What to produce: Given the records below, would you repeat exactly the lines that begin at the one containing "native support exists." and end at the one containing "Typical xHCI needing", inclusive?

******************************

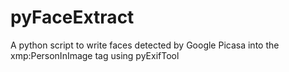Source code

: pyFaceExtract
=============

A python script to write faces detected by Google Picasa into the xmp:PersonInImage tag using pyExifTool
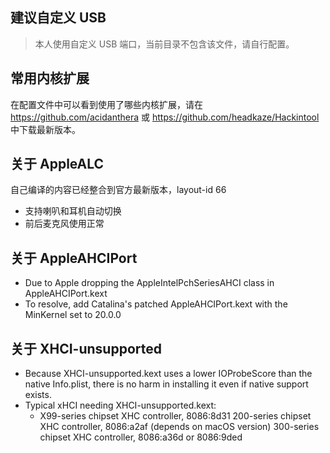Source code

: ## 建议自定义 USB 
> 本人使用自定义 USB 端口，当前目录不包含该文件，请自行配置。

## 常用内核扩展

在配置文件中可以看到使用了哪些内核扩展，请在 https://github.com/acidanthera 或 https://github.com/headkaze/Hackintool 中下载最新版本。

## 关于 AppleALC

自己编译的内容已经整合到官方最新版本，layout-id 66
  + 支持喇叭和耳机自动切换
  + 前后麦克风使用正常

## 关于 AppleAHCIPort

+ Due to Apple dropping the AppleIntelPchSeriesAHCI class in AppleAHCIPort.kext
+ To resolve, add Catalina's patched AppleAHCIPort.kext with the MinKernel set to 20.0.0

## 关于 XHCI-unsupported

+ Because XHCI-unsupported.kext uses a lower IOProbeScore than the native Info.plist, there is no harm in installing it even if native support exists.
+ Typical xHCI needing XHCI-unsupported.kext:
  + X99-series chipset XHC controller, 8086:8d31 200-series chipset XHC controller, 8086:a2af (depends on macOS version) 300-series chipset XHC controller, 8086:a36d or 8086:9ded
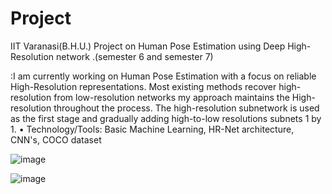 # Project
IIT Varanasi(B.H.U.) Project on Human Pose Estimation using Deep High-Resolution network .(semester 6 and semester 7)


:I am currently working on Human Pose Estimation with a focus on reliable
High-Resolution representations. Most existing methods recover high-resolution from low-resolution
networks my approach maintains the High-resolution throughout the process. The high-resolution
subnetwork is used as the first stage and gradually adding high-to-low resolutions subnets 1 by 1.
• Technology/Tools: Basic Machine Learning, HR-Net architecture, CNN's, COCO dataset


![image](https://user-images.githubusercontent.com/44118554/98207883-5ba92580-1f62-11eb-94e5-7e5204deeb23.png)

![image](https://user-images.githubusercontent.com/44118554/98208087-b3479100-1f62-11eb-8889-21146c9e5784.png)


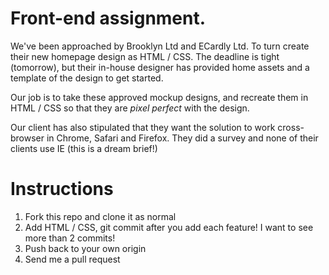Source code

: # Front-end assignment.

We've been approached by Brooklyn Ltd and ECardly Ltd. To turn create their new homepage design as HTML / CSS. The deadline is tight (tomorrow), but their in-house designer has provided home assets and a template of the design to get started.

Our job is to take these approved mockup designs, and recreate them in HTML  / CSS so that they are *pixel perfect* with the design.

Our client has also stipulated that they want the solution to work cross-browser in Chrome, Safari and Firefox. They did a survey and none of their clients use IE (this is a dream brief!)

# Instructions
1. Fork this repo and clone it as normal
2. Add HTML / CSS, git commit after you add
each feature! I want to see more than 2 commits!
3. Push back to your own origin
4. Send me a pull request
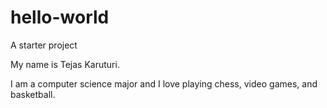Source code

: # hello-world
A starter project

My name is Tejas Karuturi.

I am a computer science major and I love playing chess, video games, and basketball.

******************************

Written answer:
+ Because XHCI-unsupported.kext uses a lower IOProbeScore than the native Info.plist, there is no harm in installing it even if native support exists.
+ Typical xHCI needing XHCI-unsupported.kext:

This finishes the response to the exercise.